Da Vinci Code author Dan Brown took to the stand yesterday as the star defence witness in a copyright infringement lawsuit being launched against his publisher, Random House. The claimants this time around are Richard Leigh and Michael Baigent, two of the three authors of a book called The Holy Blood and the Holy Grail, which hypothesized that Jesus Christ survived crucifixion and went on to father children with Mary Magdalene and that a secret society in France is currently involved in attempting to reinstate Christ’s descendants into political power.

That Brown was aware of the book is doubtless: Brown’s tattered and heavily marked copy of the book was submitted as court evidence; the author even named a character Leigh Teabing, an anagram of the claimants’ last names. Yet according to an article on the Times Online, because they’re suing to compensate for lost revenue, Baigent and Leigh’s lawsuit is unlikely to win them much, even if they prevail. On the first day of the case, Amazon sales for The Holy Blood and the Holy Grail shot up 3500%. (On Tuesday afternoon, the book was the 18th best-seller on Amazon.com.)

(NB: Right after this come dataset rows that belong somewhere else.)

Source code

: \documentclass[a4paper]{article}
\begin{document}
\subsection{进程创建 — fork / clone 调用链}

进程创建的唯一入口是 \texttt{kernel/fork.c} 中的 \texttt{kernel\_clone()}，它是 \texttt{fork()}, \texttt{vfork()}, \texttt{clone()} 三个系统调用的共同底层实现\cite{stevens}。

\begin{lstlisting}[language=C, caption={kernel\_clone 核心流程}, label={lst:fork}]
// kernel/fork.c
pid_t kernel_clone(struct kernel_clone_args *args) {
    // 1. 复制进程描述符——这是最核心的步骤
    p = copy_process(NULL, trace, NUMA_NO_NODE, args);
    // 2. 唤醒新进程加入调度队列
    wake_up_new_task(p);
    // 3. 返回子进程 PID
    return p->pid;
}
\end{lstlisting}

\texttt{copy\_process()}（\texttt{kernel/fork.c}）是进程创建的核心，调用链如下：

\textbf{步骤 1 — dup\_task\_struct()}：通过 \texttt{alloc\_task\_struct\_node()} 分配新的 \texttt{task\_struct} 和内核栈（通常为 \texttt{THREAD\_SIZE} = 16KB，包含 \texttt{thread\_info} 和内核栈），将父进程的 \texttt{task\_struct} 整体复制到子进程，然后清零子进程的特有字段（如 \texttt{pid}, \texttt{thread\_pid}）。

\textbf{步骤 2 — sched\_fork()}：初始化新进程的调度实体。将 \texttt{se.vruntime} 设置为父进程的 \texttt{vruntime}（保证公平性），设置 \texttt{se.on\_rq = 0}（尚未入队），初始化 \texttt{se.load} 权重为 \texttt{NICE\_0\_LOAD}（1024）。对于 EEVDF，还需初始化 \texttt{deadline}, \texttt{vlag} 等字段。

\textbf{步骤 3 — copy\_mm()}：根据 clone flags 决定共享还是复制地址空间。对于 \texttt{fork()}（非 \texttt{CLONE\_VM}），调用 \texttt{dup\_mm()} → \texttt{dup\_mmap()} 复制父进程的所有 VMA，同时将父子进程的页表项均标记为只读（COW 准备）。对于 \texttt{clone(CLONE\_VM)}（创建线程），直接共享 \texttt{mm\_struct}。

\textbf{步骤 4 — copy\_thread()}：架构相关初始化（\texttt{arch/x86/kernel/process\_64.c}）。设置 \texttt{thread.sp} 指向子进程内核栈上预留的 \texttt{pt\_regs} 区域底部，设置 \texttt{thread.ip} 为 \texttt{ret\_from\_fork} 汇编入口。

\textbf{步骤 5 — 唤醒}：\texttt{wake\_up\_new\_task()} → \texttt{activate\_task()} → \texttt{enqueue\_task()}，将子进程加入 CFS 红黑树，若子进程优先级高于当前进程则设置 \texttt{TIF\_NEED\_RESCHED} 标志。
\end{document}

And if Baigent and Leigh do win, it might change the nature of copyright law as we know it. The authors are not contesting individual passages of Brown’s book so much as its entire premise. “The legal maxim that ‘there is no copyright in an idea’ is being tested,” writes Alex Wade of the Times, “just as, in televisual media, there have been successive attempts to claim format rights in reality television shows.” When one considers the extent to which writers reinterpret, recontextualize, and otherwise borrow the material of other writers, a successful lawsuit could mean much in the world of books.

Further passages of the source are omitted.